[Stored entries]
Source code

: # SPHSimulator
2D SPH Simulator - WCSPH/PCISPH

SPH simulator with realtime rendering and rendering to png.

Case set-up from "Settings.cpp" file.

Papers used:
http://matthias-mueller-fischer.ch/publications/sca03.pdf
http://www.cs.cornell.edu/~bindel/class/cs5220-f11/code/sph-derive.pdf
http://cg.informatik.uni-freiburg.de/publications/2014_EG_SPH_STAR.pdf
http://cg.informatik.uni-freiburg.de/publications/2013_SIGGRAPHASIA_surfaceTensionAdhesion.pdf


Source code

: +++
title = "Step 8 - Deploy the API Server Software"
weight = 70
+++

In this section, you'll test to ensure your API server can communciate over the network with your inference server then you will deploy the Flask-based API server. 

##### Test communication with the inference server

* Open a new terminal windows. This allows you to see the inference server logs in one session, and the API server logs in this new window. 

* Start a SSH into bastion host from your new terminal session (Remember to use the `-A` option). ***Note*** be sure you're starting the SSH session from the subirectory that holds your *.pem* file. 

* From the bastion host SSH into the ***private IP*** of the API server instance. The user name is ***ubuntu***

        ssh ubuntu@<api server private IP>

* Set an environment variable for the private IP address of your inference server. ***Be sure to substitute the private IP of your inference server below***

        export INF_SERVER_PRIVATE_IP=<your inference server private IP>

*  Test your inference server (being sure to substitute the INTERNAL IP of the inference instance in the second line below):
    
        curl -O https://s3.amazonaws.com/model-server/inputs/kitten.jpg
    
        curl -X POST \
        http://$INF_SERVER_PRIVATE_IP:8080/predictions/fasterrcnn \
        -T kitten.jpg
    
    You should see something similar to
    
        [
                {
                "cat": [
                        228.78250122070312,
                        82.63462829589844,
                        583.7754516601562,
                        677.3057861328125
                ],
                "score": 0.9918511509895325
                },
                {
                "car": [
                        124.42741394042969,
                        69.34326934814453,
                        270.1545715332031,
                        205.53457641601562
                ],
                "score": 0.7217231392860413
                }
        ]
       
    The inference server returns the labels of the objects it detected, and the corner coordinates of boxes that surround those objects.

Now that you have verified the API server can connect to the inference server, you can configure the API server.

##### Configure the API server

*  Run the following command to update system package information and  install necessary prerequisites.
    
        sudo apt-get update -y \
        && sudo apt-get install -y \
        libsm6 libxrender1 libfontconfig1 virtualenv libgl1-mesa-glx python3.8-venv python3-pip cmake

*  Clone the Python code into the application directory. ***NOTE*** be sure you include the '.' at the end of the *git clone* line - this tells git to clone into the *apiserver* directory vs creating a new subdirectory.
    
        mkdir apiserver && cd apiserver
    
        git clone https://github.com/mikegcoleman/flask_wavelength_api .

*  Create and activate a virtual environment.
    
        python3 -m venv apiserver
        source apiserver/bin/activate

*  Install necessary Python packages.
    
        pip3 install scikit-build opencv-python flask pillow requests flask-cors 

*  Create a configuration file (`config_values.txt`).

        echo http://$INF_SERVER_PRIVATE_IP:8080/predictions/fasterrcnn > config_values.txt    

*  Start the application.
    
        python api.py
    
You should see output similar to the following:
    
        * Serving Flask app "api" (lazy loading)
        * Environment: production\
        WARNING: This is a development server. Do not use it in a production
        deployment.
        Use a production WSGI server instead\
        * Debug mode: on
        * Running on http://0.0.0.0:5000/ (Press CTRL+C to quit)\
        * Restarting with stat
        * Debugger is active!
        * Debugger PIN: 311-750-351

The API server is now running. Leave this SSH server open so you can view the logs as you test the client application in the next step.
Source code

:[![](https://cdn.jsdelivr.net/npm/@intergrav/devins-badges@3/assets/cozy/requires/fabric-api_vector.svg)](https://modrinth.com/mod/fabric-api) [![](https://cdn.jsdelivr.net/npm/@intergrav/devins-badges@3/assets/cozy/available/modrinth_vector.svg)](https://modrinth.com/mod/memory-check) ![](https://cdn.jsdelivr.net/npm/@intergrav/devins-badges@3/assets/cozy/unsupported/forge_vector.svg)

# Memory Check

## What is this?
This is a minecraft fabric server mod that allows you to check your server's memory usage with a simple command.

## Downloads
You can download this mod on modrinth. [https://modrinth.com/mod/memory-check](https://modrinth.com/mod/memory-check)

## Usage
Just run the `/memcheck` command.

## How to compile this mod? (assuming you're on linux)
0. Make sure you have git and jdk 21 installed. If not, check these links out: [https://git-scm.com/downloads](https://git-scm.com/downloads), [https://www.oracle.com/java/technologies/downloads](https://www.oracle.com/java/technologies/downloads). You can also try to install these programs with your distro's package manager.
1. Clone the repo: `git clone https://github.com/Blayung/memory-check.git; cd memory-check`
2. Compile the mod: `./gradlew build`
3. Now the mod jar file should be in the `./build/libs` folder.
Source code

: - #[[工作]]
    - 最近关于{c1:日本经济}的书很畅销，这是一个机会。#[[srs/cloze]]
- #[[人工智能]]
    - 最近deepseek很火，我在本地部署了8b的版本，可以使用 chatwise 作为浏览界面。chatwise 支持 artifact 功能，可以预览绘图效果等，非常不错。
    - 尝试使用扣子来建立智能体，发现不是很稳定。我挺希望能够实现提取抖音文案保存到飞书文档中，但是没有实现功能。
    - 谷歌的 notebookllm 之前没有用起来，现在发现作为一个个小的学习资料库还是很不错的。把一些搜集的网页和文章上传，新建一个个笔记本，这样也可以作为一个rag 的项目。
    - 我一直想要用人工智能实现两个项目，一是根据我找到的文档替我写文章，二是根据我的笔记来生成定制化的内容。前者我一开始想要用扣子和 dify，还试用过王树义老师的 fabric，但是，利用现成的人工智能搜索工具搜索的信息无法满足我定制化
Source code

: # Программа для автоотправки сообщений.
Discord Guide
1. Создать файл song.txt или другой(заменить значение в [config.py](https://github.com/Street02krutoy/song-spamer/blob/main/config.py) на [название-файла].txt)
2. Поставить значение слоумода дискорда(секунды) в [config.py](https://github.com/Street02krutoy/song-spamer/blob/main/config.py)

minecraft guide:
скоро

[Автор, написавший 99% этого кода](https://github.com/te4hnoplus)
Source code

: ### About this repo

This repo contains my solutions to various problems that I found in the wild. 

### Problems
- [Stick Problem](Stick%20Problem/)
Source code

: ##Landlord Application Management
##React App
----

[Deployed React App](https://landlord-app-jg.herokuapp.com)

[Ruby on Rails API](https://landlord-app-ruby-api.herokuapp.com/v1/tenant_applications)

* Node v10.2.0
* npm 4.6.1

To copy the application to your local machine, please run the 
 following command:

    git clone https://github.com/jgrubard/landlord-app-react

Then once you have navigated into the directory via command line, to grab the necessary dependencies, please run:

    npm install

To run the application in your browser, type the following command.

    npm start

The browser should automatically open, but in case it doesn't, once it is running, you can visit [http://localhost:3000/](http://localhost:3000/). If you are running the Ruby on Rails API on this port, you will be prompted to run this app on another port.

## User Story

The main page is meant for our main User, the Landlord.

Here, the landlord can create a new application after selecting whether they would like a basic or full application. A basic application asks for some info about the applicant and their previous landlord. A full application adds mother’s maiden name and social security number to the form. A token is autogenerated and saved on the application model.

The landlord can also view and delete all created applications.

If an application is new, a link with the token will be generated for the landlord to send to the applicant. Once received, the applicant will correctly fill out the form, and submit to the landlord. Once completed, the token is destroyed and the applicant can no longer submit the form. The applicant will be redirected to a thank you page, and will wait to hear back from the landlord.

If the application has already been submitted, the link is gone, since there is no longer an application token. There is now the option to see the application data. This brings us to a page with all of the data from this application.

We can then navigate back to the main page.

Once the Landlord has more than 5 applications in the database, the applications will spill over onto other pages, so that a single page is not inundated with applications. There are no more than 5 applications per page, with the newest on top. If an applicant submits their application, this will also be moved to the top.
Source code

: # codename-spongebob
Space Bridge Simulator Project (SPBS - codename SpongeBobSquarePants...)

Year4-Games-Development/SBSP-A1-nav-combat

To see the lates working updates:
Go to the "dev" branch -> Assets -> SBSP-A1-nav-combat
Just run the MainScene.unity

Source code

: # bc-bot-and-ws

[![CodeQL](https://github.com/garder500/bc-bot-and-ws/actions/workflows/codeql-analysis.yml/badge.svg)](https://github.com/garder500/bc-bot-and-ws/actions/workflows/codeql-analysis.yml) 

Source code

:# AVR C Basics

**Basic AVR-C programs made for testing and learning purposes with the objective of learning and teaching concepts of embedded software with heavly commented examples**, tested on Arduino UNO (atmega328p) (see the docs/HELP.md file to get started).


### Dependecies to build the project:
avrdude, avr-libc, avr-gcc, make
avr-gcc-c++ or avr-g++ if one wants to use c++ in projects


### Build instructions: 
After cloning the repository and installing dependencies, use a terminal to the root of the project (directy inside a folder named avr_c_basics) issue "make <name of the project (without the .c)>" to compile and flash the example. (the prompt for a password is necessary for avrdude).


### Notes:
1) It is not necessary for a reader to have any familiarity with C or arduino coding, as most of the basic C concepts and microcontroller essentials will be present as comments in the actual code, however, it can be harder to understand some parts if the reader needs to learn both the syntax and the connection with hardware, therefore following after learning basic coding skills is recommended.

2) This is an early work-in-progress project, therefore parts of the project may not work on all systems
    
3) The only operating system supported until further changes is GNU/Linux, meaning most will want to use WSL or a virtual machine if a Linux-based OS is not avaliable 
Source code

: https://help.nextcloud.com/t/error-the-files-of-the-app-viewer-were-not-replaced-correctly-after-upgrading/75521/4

◆ **EXERCISE DESCRIPTION**:
The lines above, from the first through the one containing "inference server below***", must be restated word for word, with nothing added.

◆ **SOLUTION**:
Source code

: # SPHSimulator
2D SPH Simulator - WCSPH/PCISPH

SPH simulator with realtime rendering and rendering to png.

Case set-up from "Settings.cpp" file.

Papers used:
http://matthias-mueller-fischer.ch/publications/sca03.pdf
http://www.cs.cornell.edu/~bindel/class/cs5220-f11/code/sph-derive.pdf
http://cg.informatik.uni-freiburg.de/publications/2014_EG_SPH_STAR.pdf
http://cg.informatik.uni-freiburg.de/publications/2013_SIGGRAPHASIA_surfaceTensionAdhesion.pdf


Source code

: +++
title = "Step 8 - Deploy the API Server Software"
weight = 70
+++

In this section, you'll test to ensure your API server can communciate over the network with your inference server then you will deploy the Flask-based API server. 

##### Test communication with the inference server

* Open a new terminal windows. This allows you to see the inference server logs in one session, and the API server logs in this new window. 

* Start a SSH into bastion host from your new terminal session (Remember to use the `-A` option). ***Note*** be sure you're starting the SSH session from the subirectory that holds your *.pem* file. 

* From the bastion host SSH into the ***private IP*** of the API server instance. The user name is ***ubuntu***

        ssh ubuntu@<api server private IP>

* Set an environment variable for the private IP address of your inference server. ***Be sure to substitute the private IP of your inference server below***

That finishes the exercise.